Então é isso: não estamos nos falando, desde a noite que dormimos juntos e fizemos a coisa. Sabe como é aquele ditado, “sexo gratuito estraga tudo”. Não é um grande ditado, talvez nem seja um ditado, mas de qualquer forma pretendo repeti-lo até que no fim do dia seja considerado uma grande máxima pela esfera acadêmica. Quem sabe até eu peça a ajuda de alguns universitários fregueses mais antigos (“Como estava o seu café? Aqui está seu troco. Sexo gratuito estraga tudo. Passe adiante, por favor.”)

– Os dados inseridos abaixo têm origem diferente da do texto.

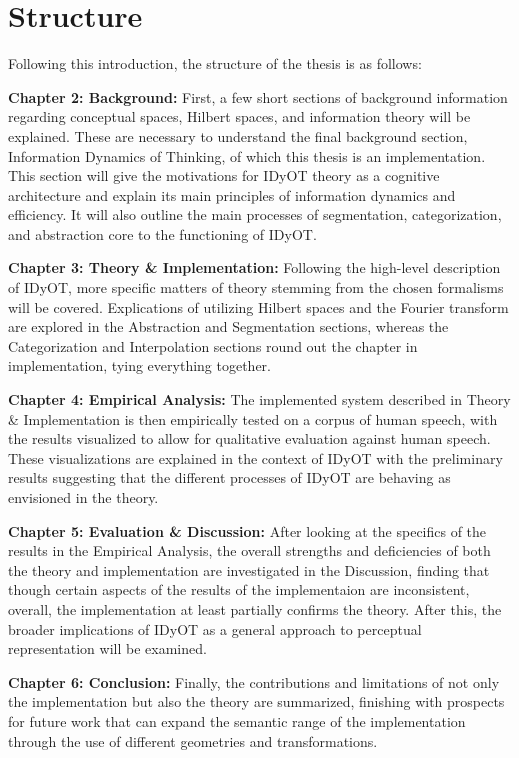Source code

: \section{Structure}
\label{section:structure}

Following this introduction, the structure of the thesis is as follows:

\textbf{Chapter 2: Background:} First, a few short sections of background information regarding conceptual spaces, Hilbert spaces, and information theory will be explained. These are necessary to understand the final background section, Information Dynamics of Thinking, of which this thesis is an implementation.  This section will give the motivations for IDyOT theory as a cognitive architecture and explain its main principles of information dynamics and efficiency.  It  will also outline the main processes of segmentation, categorization, and abstraction core to the functioning of IDyOT.

\textbf{Chapter 3: Theory \& Implementation:} Following the high-level description of IDyOT, more specific matters of theory stemming from the chosen formalisms will be covered.  Explications of utilizing Hilbert spaces and the Fourier transform are explored in the Abstraction and Segmentation sections, whereas the Categorization and Interpolation sections round out the chapter in implementation, tying everything together.

\textbf{Chapter 4: Empirical Analysis:}  The implemented system described in Theory \& Implementation is then empirically tested on a corpus of human speech, with the results visualized to allow for qualitative evaluation against human speech.  These visualizations are explained in the context of IDyOT with the preliminary results suggesting that the different processes of IDyOT are behaving as envisioned in the theory.

\textbf{Chapter 5: Evaluation \& Discussion:} After looking at the specifics of the results in the Empirical Analysis, the overall strengths and deficiencies of both the theory and implementation are investigated in the Discussion, finding that though certain aspects of the results of the implementaion are inconsistent, overall, the implementation at least partially confirms the theory.  After this, the broader implications of IDyOT as a general approach to perceptual representation will be examined.

\textbf{Chapter 6: Conclusion:} Finally, the contributions and limitations of not only the implementation but also the theory are summarized, finishing with prospects for future work that can expand the semantic range of the implementation through the use of different geometries and transformations.
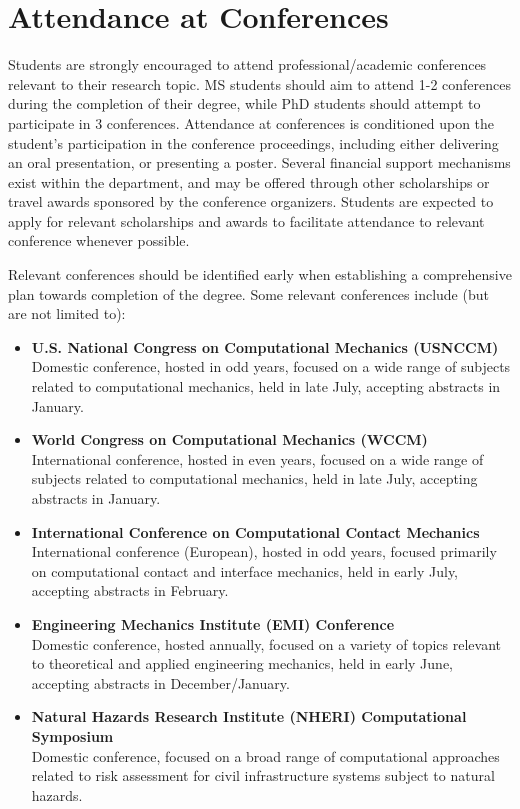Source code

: \documentclass[12pt,a4paper,article,oneside]{memoir} %
\begin{document}

\section{Attendance at Conferences}

Students are strongly encouraged to attend professional/academic conferences relevant to their research topic. MS students should aim to attend 1-2 conferences during the completion of their degree, while PhD students should attempt to participate in 3 conferences. Attendance at conferences is conditioned upon the student's participation in the conference proceedings, including either delivering an oral presentation, or presenting a poster. Several financial support mechanisms exist within the department, and may be offered through other scholarships or travel awards sponsored by the conference organizers. Students are expected to apply for relevant scholarships and awards to facilitate attendance to relevant conference whenever possible.

Relevant conferences should be identified early when establishing a comprehensive plan towards completion of the degree. Some relevant conferences include (but are not limited to):
\begin{itemize}
\item \textbf{U.S. National Congress on Computational Mechanics (USNCCM)} \\ Domestic conference, hosted in odd years, focused on a wide range of subjects related to computational mechanics, held in late July, accepting abstracts in January.
\item \textbf{World Congress on Computational Mechanics (WCCM)} \\ International conference, hosted in even years, focused on a wide range of subjects related to computational mechanics, held in late July, accepting abstracts in January.
\item \textbf{International Conference on Computational Contact Mechanics} \\ International conference (European), hosted in odd years, focused primarily on computational contact and interface mechanics, held in early July, accepting abstracts in February.
\item \textbf{Engineering Mechanics Institute (EMI) Conference} \\ Domestic conference, hosted annually, focused on a variety of topics relevant to theoretical and applied engineering mechanics, held in early June, accepting abstracts in December/January.
\item \textbf{Natural Hazards Research Institute (NHERI) Computational Symposium} \\ Domestic conference, focused on a broad range of computational approaches related to risk assessment for civil infrastructure systems subject to natural hazards.
\end{itemize}
\end{document}
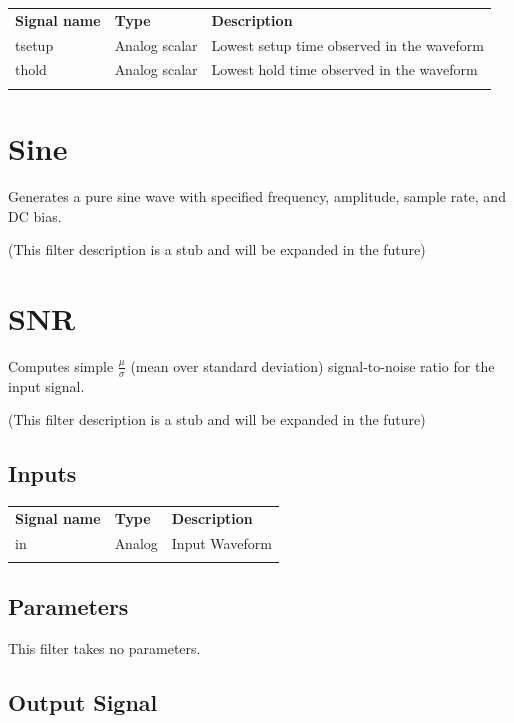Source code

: \begin{tabularx}{16cm}{llX}
\thickhline
\textbf{Signal name} & \textbf{Type} & \textbf{Description} \\
\thickhline
tsetup & Analog scalar & Lowest setup time observed in the waveform\\
\thinhline
thold & Analog scalar & Lowest hold time observed in the waveform\\
\thickhline
\end{tabularx}

\pagebreak
\section{Sine}

Generates a pure sine wave with specified frequency, amplitude, sample rate, and DC bias.

(This filter description is a stub and will be expanded in the future)

\pagebreak
\section{SNR}
Computes simple $\frac{\mu}{\sigma}$ (mean over standard deviation) signal-to-noise ratio for the input signal.

(This filter description is a stub and will be expanded in the future)

\subsection{Inputs}

\begin{tabularx}{16cm}{llX}
\thickhline
\textbf{Signal name} & \textbf{Type} & \textbf{Description} \\
\thickhline
in & Analog & Input Waveform \\
\thickhline
\end{tabularx}

\subsection{Parameters}

This filter takes no parameters.

\subsection{Output Signal}

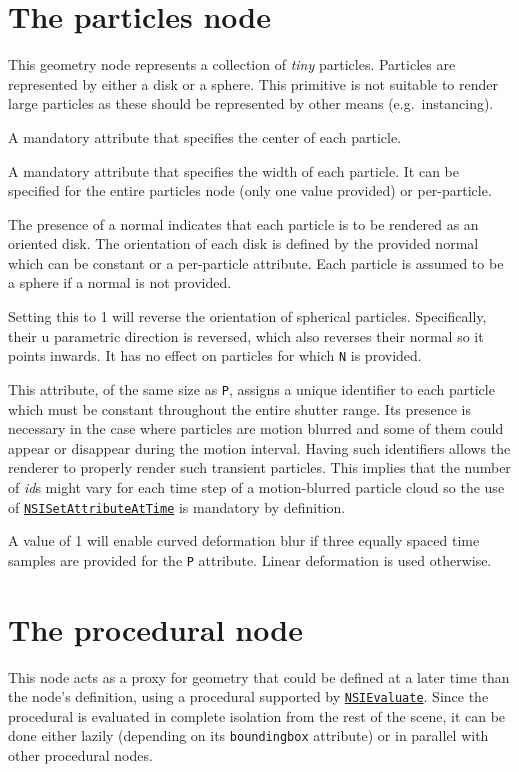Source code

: \documentclass[oneside,ebook]{memoir}
\newcommand{\paramlistitemTN}[2]{\item[#2\textcolor{lightgray}{\dotfill}#1]}
\newcommand{\paramlistitemTND}[3]{\paramlistitemTN{#1 {\rmfamily({\ttfamily#3})}}{#2}}
\begin{document}
\section{The particles node}
\label{section:particlesnode}
This geometry node represents a collection of \emph{tiny} particles.
Particles are represented by either a disk or a sphere.
This primitive is not suitable to render large particles as these should be represented by other means (e.g.\ instancing).
\begin{paramlist}
\paramlistitemTN{point}{P}
A mandatory attribute that specifies the center of each particle.
\paramlistitemTN{float}{width}
A mandatory attribute that specifies the width of each particle.
It can be specified for the entire particles node (only one value provided) or per-particle.
\paramlistitemTN{normal}{N}
The presence of a normal indicates that each particle is to be rendered as an oriented disk.
The orientation of each disk is defined by the provided normal which can be constant or a per-particle attribute.
Each particle is assumed to be a sphere if a normal is not provided.
\paramlistitemTND{int}{reverseorientation}{0}
Setting this to 1 will reverse the orientation of spherical particles. Specifically, their u parametric direction is reversed, which also reverses their normal so it points inwards. It has no effect on particles for which \lstinline|N| is provided.
\paramlistitemTN{int}{id}
This attribute, of the same size as \lstinline|P|, assigns a unique identifier to each particle which must be constant throughout the entire shutter range.
Its presence is necessary in the case where particles are motion blurred and some of them could appear or disappear during the motion interval.
Having such identifiers allows the renderer to properly render such transient particles. This implies that the number of \textit{id}s might vary for each time step of a motion-blurred particle cloud so the use of \hyperref[CAPI:nsisetattributeattime]{\lstinline|NSISetAttributeAtTime|} is mandatory by definition.
\paramlistitemTND{int}{quadraticmotion}{0}
A value of 1 will enable curved deformation blur if three equally spaced time samples are provided for the \lstinline|P| attribute. Linear deformation is used otherwise.
\end{paramlist}

\section{The procedural node}
\label{section:proceduralnode}
This node acts as a proxy for geometry that could be defined at a later time than the node's definition, using a procedural supported by \hyperref[CAPI:nsievaluate]{\lstinline|NSIEvaluate|}.
Since the procedural is evaluated in complete isolation from the rest of the scene, it can be done either lazily (depending on its \lstinline|boundingbox| attribute) or in parallel with other procedural nodes.
\end{document}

Mas, voltando ao campo das análises sintáticas. Não sei se você percebeu, mas estou evitando você. Por exemplo: estou evitando os carboidratos. O que o sujeito da frase está querendo dizer no emprego do verbo evitar? Que ele odeia macarrão ou chocolate? Ou que ele os adora, mas precisa fugir pois os macarrões e os chocolates não têm caído muito bem, não é o momento certo para comê-los, eles são uma tentação formidável, ou seja, significa que a criatura precisará despender de um esforço imenso para não ingeri-los, certo? Certo. Sou bom no português e não sou louco, eu sei que é. Que siga me evitando então, se isso fará você sentir-se melhor, Juliete. Mas não se engane, se você odiasse macarronadas e chocolates, ou pior, os desdenhasse com indiferença, não mandaria recados para eles, ou pensaria neles já pela manhã, não é mesmo?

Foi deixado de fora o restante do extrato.